== RECORD EXTRACTS

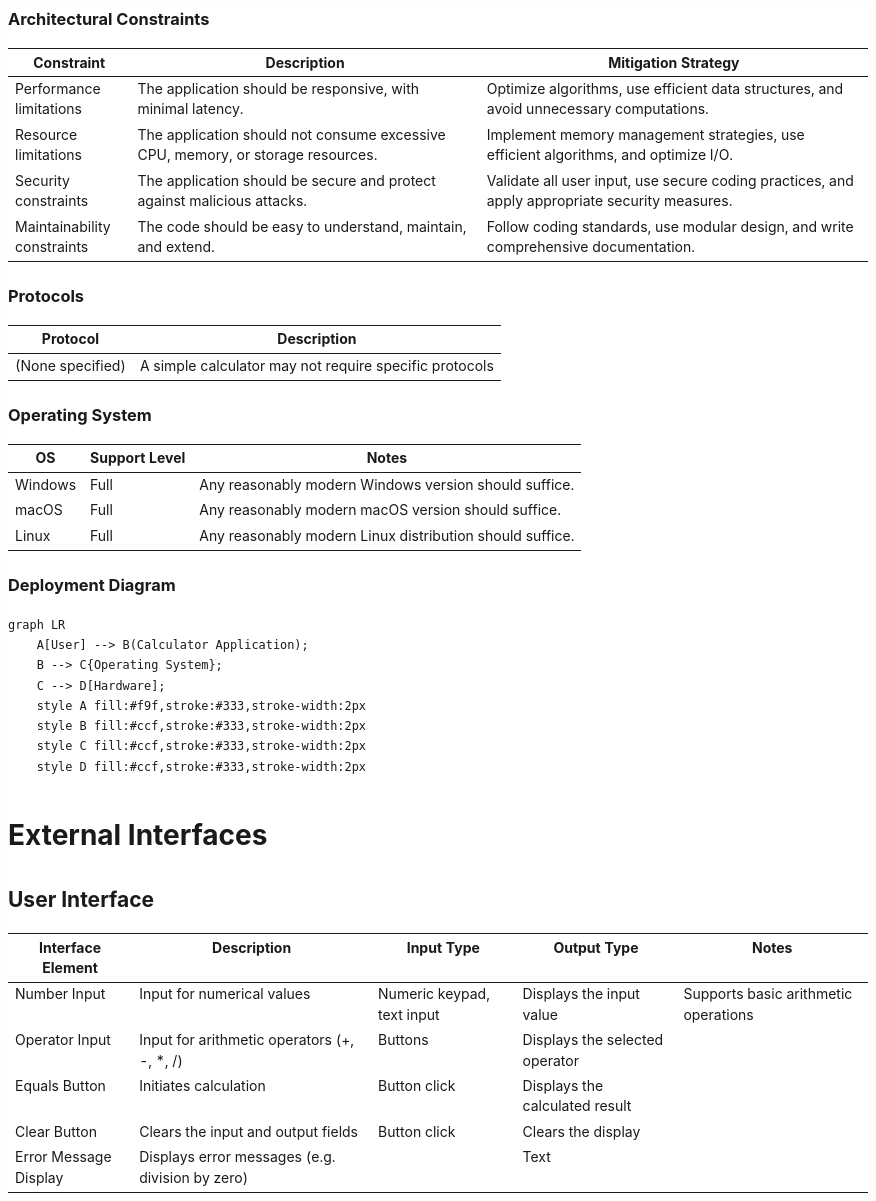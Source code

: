 ### Architectural Constraints

| Constraint                     | Description                                                                        | Mitigation Strategy                                                                  |
|---------------------------------|------------------------------------------------------------------------------------|--------------------------------------------------------------------------------------|
| Performance limitations       | The application should be responsive, with minimal latency.                        | Optimize algorithms, use efficient data structures, and avoid unnecessary computations. |
| Resource limitations          | The application should not consume excessive CPU, memory, or storage resources. | Implement memory management strategies, use efficient algorithms, and optimize I/O.  |
| Security constraints          | The application should be secure and protect against malicious attacks.          | Validate all user input, use secure coding practices, and apply appropriate security measures. |
| Maintainability constraints    | The code should be easy to understand, maintain, and extend.                      | Follow coding standards, use modular design, and write comprehensive documentation.     |

### Protocols

| Protocol         | Description                                     |
|---------------------|-------------------------------------------------|
| (None specified) | A simple calculator may not require specific protocols |

### Operating System

| OS                | Support Level | Notes                                         |
|--------------------|----------------|-------------------------------------------------|
| Windows            | Full           |  Any reasonably modern Windows version should suffice. |
| macOS              | Full           |  Any reasonably modern macOS version should suffice.  |
| Linux              | Full           |  Any reasonably modern Linux distribution should suffice. |


### Deployment Diagram

```mermaid
graph LR
    A[User] --> B(Calculator Application);
    B --> C{Operating System};
    C --> D[Hardware];
    style A fill:#f9f,stroke:#333,stroke-width:2px
    style B fill:#ccf,stroke:#333,stroke-width:2px
    style C fill:#ccf,stroke:#333,stroke-width:2px
    style D fill:#ccf,stroke:#333,stroke-width:2px

```

# External Interfaces

## User Interface

| Interface Element | Description | Input Type | Output Type | Notes |
|---|---|---|---|---|
| Number Input | Input for numerical values | Numeric keypad, text input | Displays the input value | Supports basic arithmetic operations |
| Operator Input | Input for arithmetic operators (+, -, \*, /) | Buttons | Displays the selected operator |  |
| Equals Button | Initiates calculation | Button click | Displays the calculated result |  |
| Clear Button | Clears the input and output fields | Button click | Clears the display |  |
| Error Message Display | Displays error messages (e.g. division by zero) |  | Text |  |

====

*REQUIRED ACTION*:
A word-for-word copy of the lines above from the one with "application should not" through the one with "Support Level |", inclusive, is the only output wanted.

*EXERCISE RESULT*:
| Resource limitations          | The application should not consume excessive CPU, memory, or storage resources. | Implement memory management strategies, use efficient algorithms, and optimize I/O.  |
| Security constraints          | The application should be secure and protect against malicious attacks.          | Validate all user input, use secure coding practices, and apply appropriate security measures. |
| Maintainability constraints    | The code should be easy to understand, maintain, and extend.                      | Follow coding standards, use modular design, and write comprehensive documentation.     |

### Protocols

| Protocol         | Description                                     |
|---------------------|-------------------------------------------------|
| (None specified) | A simple calculator may not require specific protocols |

### Operating System

| OS                | Support Level | Notes                                         |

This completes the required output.